Dietary advanced glycation end products and their role in health and disease

Abstract

Over the past 2 decades there has been increasing evidence supporting an important contribution from food-derived advanced glycation end products (AGEs) to the body pool of AGEs and therefore increased oxidative stress and inflammation, processes that play a major role in the causation of chronic diseases. A 3-d symposium (1st Latin American Symposium of AGEs) to discuss this subject took place in Guanajuato, Mexico, on 1-3 October 2014 with the participation of researchers from several countries. This review is a summary of the different presentations and subjects discussed, and it is divided into 4 sections. The first section deals with current general knowledge about AGEs. The second section dwells on mechanisms of action of AGEs, with special emphasis on the receptor for advanced glycation end products and the potential role of AGEs in neurodegenerative diseases. The third section discusses different approaches to decrease the AGE burden. The last section discusses current methodologic problems with measurement of AGEs in different samples. The subject under discussion is complex and extensive and cannot be completely covered in a short review. Therefore, some areas of interest have been left out because of space. However, we hope this review illustrates currently known facts about dietary AGEs as well as pointing out areas that require further research.

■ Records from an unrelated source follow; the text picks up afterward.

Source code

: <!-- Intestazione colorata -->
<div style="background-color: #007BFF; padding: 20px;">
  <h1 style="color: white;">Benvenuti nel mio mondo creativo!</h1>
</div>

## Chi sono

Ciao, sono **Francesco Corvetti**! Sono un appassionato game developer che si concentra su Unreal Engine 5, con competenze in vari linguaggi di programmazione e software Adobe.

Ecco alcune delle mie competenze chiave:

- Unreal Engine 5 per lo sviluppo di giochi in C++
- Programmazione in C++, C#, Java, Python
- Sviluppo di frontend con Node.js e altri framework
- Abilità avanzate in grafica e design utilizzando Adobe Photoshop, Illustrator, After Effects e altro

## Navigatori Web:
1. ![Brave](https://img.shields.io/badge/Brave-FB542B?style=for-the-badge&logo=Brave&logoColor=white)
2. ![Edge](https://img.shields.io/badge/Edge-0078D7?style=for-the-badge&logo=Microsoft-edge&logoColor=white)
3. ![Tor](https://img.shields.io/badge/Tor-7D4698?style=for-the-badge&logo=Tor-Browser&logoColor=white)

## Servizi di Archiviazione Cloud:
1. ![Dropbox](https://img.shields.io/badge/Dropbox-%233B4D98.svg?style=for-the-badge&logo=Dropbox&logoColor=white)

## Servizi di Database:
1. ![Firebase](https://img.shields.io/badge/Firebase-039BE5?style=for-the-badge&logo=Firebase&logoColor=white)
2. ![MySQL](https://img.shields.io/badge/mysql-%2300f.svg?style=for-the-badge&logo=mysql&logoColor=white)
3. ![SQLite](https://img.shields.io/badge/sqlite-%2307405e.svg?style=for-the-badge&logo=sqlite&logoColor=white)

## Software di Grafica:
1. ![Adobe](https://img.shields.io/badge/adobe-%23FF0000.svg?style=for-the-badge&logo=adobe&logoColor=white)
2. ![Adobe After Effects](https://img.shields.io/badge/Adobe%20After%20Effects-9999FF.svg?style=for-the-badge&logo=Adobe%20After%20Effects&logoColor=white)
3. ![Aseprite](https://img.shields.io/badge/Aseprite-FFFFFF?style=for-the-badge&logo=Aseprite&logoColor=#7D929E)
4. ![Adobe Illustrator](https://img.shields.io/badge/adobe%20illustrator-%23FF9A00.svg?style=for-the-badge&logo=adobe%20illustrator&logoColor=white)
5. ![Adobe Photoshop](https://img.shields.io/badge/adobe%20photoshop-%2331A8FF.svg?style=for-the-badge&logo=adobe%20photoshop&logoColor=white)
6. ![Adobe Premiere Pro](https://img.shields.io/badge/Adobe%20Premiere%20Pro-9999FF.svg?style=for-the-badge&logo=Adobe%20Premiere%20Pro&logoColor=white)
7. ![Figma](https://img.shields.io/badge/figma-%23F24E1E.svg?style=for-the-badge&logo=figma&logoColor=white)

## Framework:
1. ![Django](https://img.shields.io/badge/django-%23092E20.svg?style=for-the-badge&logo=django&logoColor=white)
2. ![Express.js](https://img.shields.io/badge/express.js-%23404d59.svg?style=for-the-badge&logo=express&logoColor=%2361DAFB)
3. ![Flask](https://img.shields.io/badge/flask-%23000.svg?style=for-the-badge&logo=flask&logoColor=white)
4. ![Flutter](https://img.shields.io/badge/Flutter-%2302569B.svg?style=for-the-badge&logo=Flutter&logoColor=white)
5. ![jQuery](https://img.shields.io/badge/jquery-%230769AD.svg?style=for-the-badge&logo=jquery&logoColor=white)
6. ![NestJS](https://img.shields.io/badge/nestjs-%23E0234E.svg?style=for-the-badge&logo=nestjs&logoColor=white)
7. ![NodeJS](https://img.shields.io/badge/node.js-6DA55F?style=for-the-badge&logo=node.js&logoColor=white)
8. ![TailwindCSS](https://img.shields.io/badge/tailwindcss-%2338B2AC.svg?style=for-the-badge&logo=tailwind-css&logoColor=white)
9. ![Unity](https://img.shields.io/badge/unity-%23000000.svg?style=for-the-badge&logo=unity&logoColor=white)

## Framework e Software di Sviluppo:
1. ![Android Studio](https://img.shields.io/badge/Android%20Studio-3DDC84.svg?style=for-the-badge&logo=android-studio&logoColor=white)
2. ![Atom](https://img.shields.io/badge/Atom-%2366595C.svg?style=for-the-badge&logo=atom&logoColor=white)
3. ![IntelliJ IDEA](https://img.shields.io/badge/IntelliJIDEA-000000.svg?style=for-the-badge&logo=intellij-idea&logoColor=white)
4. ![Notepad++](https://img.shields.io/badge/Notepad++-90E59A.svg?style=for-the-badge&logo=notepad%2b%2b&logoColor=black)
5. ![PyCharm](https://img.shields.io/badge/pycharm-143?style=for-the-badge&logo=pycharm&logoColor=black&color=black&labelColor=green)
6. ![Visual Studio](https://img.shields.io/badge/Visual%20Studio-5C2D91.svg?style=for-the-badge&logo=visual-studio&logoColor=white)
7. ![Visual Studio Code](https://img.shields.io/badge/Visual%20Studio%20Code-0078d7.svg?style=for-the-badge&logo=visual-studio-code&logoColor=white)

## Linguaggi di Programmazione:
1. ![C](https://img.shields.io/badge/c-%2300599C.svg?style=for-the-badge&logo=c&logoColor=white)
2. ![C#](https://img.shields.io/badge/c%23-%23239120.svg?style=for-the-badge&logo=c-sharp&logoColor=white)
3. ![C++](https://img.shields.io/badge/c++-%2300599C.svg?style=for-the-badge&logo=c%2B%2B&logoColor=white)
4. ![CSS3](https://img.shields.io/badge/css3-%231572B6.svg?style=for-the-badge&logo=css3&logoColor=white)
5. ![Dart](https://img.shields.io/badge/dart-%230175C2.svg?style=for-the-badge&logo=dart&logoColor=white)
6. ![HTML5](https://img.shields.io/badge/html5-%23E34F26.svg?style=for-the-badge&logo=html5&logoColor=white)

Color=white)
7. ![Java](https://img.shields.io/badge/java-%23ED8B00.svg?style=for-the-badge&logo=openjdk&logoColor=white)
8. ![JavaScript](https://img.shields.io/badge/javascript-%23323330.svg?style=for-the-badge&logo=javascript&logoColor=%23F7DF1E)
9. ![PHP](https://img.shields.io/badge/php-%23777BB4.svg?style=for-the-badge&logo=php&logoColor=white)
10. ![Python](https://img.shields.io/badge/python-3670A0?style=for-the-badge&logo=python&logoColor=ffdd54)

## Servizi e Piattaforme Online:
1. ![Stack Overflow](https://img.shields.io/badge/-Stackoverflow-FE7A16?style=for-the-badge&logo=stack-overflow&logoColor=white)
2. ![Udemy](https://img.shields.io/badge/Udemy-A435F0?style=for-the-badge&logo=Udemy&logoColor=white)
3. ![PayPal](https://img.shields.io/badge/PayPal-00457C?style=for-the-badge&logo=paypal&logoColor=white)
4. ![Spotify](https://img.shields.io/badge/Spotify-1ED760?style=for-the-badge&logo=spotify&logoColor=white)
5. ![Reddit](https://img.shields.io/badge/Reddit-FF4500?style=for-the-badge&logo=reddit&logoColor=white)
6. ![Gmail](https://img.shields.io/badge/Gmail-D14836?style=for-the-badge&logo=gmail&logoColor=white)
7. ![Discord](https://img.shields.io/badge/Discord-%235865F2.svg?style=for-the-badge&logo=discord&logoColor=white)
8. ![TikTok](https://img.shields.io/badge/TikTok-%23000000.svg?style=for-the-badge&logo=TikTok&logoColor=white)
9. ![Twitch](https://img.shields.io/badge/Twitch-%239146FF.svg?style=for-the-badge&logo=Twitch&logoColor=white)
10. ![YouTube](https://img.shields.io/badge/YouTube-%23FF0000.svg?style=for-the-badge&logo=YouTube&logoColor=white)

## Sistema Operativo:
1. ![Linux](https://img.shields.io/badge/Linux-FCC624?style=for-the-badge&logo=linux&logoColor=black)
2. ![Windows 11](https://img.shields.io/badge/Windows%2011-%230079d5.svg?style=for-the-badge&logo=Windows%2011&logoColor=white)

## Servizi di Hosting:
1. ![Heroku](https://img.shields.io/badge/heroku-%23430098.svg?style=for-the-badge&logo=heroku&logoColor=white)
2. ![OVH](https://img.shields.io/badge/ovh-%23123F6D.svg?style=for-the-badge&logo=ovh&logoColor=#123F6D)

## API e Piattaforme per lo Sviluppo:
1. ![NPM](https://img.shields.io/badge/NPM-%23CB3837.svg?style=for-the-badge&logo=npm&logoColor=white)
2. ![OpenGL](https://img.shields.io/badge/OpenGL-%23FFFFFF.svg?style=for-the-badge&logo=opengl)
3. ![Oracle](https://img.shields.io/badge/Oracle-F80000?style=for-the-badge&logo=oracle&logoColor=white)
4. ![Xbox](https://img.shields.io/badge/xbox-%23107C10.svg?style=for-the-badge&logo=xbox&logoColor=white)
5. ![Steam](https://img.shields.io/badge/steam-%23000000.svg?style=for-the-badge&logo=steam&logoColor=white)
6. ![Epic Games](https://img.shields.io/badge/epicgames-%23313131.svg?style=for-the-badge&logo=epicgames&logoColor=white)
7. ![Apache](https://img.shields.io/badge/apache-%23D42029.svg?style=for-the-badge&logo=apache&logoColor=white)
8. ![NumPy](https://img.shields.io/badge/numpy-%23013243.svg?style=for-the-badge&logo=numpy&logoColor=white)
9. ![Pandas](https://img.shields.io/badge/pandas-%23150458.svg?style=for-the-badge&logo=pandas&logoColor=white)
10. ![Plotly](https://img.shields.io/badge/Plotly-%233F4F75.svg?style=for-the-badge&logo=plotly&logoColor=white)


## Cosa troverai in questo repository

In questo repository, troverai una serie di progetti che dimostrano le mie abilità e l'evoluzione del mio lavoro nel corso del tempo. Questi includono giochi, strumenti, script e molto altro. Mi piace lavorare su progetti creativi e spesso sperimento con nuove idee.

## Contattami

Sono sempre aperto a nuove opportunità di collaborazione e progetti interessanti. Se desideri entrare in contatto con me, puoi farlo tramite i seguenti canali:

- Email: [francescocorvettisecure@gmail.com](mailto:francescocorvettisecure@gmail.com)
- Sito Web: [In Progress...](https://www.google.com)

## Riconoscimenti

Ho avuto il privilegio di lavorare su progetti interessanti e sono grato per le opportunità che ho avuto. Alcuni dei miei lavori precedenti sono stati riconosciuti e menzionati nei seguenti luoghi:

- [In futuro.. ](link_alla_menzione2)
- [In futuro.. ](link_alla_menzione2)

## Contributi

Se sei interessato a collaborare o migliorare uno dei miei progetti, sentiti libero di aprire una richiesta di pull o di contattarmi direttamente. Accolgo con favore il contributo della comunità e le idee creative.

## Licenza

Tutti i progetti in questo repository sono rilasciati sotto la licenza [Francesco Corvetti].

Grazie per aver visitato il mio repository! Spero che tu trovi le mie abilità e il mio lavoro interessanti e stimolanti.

Keywords: RAGE; inflammation; insulin resistance; nutraceutical; nutrition; oxidative stress.

FIGURE 1

Different pathways of AGE formation. This figure schematically depicts the traditional Maillard reaction leading to AGE formation through the initial reaction between reducing sugars and the free amino group of a protein going through the stages of Schiff base and Amadori product formation. The figure also illustrates the many other different pathways that may lead to the formation of AGEs, even in the absence of glucose. AGE, advanced glycation end product; CML, carboxymethyllysine; MG-H1, methylglyoxal-derived hydroimidazolone 1.

FIGURE 2

RAGE, its ligands, and its main signaling pathways enhance oxidative stress. RAGE is a pattern-recognition protein belonging to the immunoglobulin superfamily of receptors. RAGE recognizes a diversity of ligands encompassing endogenous and food-derived AGEs, DNA, RNA, amyloid fibrils, HMGB1, the leukocyte integrin Mac-1, S100 calgranulins, and modified LDL. Upon activation, RAGE activates NADP oxidase and signaling with activation of NF-κB inducing oxidative stress and inflammation. RAGE increases ROS via NAD(P)H oxidase. RAGE also signals via PI-3K, Ki-Ras, and Erk1 and Erk2. These pathways stimulate the translocation of NF-κB from the cytoplasm to the nucleus in a coordinated manner. Activation produces inflammation and tissue injury sustained by a RAGE-dependent expression of proinflammatory mediators such as MCP-1 and VCAM-1. sRAGEs that bear the ligand-binding domains are present in the circulation and may act as decoy molecules or be surrogate biomarkers. ADAM10, a disintegrin and metalloprotease domain–containing protein 10; AGE, advanced glycation end product; Erk1, extracellular signal-regulated kinase 1; Erk2, extracellular signal-regulated kinase 2; HMGB1, high-mobility group box 1; Ki-Ras, Kirsten rat sarcoma viral oncogene homolog; MCP-1, monocyte chemoattractant protein 1; mDial1, mammalian diaphanous 1; MMP, matrix metalloproteases; PI-3K, phosphatidylinositol-3 kinase; RAGE, receptor for advanced glycation end products; ROS, reactive oxygen species; sRAGE, soluble receptor for advanced glycation end products; VCAM-1, vascular cell adhesion molecule 1.